▼▼▼

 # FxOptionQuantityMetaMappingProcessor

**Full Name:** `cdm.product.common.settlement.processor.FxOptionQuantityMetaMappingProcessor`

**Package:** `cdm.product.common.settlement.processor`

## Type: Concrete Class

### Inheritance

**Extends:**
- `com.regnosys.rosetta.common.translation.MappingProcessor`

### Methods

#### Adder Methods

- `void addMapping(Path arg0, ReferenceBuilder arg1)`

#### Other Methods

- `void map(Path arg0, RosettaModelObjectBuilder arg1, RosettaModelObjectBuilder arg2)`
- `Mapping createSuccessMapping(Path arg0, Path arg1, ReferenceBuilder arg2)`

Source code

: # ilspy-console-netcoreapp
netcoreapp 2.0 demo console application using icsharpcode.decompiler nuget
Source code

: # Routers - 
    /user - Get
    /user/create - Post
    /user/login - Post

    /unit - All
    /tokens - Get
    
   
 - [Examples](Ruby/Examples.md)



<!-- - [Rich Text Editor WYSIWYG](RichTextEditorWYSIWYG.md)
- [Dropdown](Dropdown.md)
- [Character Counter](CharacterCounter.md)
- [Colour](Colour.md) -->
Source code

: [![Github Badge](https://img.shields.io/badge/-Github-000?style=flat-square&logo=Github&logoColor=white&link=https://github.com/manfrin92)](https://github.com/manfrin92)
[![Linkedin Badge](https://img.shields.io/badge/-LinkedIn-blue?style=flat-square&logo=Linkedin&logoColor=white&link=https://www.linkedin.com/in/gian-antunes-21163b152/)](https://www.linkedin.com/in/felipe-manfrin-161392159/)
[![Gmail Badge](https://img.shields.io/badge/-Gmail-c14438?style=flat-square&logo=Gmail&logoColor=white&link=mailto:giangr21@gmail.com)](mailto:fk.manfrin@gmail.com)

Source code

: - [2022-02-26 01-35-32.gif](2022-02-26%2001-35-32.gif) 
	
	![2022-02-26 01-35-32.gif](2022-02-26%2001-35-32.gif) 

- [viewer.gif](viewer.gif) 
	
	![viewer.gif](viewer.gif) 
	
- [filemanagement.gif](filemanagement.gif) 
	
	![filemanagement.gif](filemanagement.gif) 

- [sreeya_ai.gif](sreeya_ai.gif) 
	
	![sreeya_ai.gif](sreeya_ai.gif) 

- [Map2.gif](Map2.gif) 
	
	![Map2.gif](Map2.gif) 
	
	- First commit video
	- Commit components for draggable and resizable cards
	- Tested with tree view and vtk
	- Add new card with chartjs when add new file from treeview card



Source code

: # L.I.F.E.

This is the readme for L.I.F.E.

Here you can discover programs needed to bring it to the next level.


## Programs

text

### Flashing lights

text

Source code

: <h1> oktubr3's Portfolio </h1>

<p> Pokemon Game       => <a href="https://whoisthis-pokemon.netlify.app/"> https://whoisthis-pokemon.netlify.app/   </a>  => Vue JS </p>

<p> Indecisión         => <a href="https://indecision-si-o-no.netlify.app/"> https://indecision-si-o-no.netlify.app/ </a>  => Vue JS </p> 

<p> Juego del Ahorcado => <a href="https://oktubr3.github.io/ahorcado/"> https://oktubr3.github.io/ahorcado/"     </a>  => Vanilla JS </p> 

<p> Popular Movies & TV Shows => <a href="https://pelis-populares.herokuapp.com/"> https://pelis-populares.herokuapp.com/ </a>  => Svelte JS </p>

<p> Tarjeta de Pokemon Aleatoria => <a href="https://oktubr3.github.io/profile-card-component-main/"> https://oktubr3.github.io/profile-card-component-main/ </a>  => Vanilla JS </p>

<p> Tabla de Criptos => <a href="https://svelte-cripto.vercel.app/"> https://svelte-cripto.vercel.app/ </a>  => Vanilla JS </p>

▲▲▲
▼▼▼

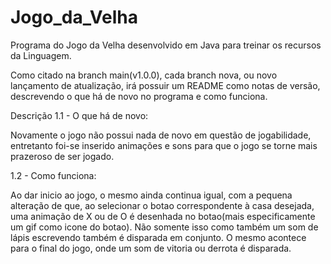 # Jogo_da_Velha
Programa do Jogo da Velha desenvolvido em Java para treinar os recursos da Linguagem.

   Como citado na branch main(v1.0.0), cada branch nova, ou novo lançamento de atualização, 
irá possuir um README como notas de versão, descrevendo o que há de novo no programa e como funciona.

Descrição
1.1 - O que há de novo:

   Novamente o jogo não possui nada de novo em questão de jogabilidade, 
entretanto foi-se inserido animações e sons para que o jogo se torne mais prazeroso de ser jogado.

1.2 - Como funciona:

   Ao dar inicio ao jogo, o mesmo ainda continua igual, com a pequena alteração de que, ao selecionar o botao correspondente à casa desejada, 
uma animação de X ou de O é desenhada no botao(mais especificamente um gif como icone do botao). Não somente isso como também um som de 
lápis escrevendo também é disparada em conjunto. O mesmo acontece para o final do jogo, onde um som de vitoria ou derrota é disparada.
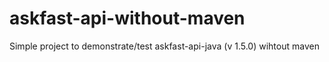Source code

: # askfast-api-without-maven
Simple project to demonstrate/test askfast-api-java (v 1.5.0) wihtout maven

▲▲▲
▼▼▼

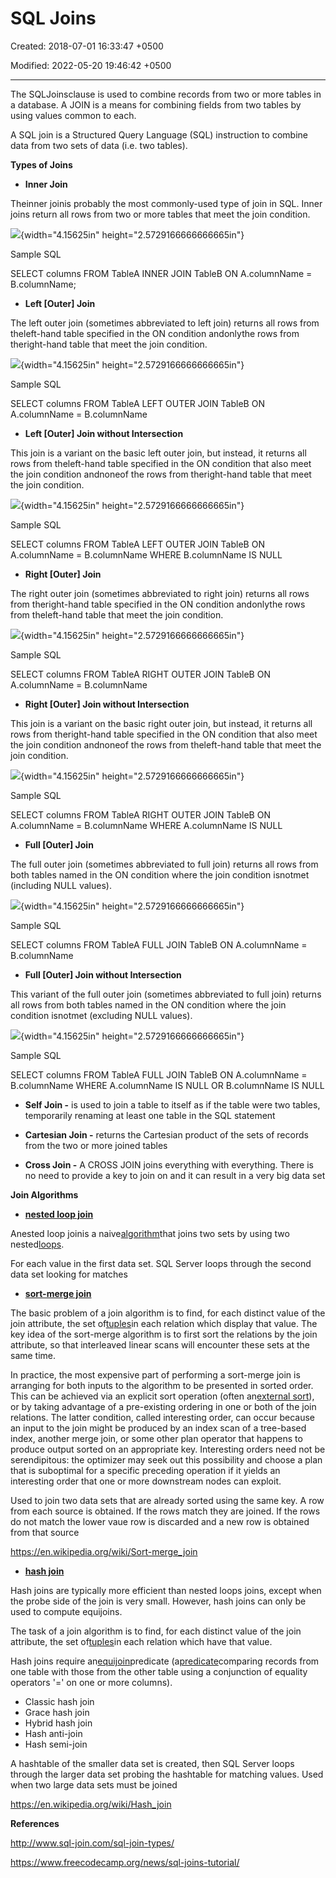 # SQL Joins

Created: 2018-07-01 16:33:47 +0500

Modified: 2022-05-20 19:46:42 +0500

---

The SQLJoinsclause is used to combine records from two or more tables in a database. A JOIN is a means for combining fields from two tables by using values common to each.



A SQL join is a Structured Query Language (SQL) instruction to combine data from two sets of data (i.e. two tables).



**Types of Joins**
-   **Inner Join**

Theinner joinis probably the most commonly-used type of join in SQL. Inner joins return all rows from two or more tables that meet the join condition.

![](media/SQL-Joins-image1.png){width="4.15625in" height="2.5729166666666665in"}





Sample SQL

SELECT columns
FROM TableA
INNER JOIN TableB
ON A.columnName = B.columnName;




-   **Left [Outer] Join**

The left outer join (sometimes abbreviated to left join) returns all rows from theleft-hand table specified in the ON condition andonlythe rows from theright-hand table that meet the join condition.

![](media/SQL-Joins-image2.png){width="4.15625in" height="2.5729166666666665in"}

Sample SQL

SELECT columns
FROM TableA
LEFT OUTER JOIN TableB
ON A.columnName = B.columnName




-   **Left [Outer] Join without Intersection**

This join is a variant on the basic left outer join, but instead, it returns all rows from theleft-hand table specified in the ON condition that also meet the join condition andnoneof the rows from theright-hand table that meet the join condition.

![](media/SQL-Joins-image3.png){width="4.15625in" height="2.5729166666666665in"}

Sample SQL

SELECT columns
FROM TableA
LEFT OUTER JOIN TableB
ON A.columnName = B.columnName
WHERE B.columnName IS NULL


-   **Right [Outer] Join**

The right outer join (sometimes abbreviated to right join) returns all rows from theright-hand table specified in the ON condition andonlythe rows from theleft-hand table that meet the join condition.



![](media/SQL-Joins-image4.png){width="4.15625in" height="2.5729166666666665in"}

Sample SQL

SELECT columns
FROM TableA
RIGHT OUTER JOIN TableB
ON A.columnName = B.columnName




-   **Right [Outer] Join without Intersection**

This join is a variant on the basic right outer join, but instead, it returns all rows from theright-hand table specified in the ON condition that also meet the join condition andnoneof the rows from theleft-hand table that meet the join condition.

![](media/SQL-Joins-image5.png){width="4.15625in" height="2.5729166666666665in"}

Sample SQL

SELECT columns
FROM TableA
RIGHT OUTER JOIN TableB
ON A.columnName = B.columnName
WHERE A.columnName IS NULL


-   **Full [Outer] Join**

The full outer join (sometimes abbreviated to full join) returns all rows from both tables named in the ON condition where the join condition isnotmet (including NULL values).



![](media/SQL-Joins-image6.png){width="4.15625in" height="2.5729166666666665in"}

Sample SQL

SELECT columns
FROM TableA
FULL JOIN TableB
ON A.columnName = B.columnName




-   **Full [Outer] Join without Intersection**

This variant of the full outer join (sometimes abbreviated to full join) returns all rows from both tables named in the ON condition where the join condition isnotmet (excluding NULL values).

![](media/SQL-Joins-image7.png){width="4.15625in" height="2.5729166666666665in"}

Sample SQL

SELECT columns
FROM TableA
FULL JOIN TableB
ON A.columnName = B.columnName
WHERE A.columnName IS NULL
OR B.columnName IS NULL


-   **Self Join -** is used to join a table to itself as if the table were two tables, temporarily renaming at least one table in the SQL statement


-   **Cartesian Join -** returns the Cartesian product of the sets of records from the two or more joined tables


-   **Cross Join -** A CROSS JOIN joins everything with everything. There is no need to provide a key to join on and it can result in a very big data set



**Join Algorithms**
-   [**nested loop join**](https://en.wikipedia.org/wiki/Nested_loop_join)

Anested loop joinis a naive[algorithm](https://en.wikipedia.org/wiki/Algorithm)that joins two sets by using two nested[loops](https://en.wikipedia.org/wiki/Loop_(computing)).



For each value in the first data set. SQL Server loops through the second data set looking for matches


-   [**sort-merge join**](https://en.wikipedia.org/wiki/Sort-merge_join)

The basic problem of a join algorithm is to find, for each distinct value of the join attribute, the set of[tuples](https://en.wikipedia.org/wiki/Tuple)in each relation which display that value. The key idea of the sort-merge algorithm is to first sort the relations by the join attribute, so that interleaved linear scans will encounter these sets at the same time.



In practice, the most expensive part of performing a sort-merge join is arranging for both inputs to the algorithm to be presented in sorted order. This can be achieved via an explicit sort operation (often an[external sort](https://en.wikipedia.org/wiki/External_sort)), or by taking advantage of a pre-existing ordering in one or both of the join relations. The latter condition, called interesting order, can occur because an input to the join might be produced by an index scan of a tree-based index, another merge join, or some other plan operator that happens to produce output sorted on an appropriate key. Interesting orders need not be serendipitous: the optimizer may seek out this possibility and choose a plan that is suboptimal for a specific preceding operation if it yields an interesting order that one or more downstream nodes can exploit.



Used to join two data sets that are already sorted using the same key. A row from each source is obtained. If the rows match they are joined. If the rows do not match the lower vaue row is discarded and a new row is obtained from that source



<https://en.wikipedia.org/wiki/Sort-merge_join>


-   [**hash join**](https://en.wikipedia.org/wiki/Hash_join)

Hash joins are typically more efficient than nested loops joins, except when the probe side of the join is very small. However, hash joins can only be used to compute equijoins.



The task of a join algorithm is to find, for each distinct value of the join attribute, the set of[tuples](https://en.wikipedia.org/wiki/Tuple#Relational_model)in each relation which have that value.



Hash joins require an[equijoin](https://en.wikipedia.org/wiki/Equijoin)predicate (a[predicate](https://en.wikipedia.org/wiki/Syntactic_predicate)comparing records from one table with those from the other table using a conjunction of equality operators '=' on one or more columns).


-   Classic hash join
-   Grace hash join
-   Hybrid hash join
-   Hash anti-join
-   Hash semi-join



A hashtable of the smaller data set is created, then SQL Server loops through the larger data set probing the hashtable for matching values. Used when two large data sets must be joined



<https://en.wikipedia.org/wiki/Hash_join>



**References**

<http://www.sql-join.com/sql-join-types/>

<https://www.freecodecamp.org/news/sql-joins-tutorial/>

▲▲▲

> **Goal of the exercise**: In the entries above, find the line holding "the SQL statement" and the line holding "The basic problem"; print both of them and every line between, exactly, and nothing else.

> **Response**:
-   **Self Join -** is used to join a table to itself as if the table were two tables, temporarily renaming at least one table in the SQL statement


-   **Cartesian Join -** returns the Cartesian product of the sets of records from the two or more joined tables


-   **Cross Join -** A CROSS JOIN joins everything with everything. There is no need to provide a key to join on and it can result in a very big data set



**Join Algorithms**
-   [**nested loop join**](https://en.wikipedia.org/wiki/Nested_loop_join)

Anested loop joinis a naive[algorithm](https://en.wikipedia.org/wiki/Algorithm)that joins two sets by using two nested[loops](https://en.wikipedia.org/wiki/Loop_(computing)).



For each value in the first data set. SQL Server loops through the second data set looking for matches


-   [**sort-merge join**](https://en.wikipedia.org/wiki/Sort-merge_join)

The basic problem of a join algorithm is to find, for each distinct value of the join attribute, the set of[tuples](https://en.wikipedia.org/wiki/Tuple)in each relation which display that value. The key idea of the sort-merge algorithm is to first sort the relations by the join attribute, so that interleaved linear scans will encounter these sets at the same time.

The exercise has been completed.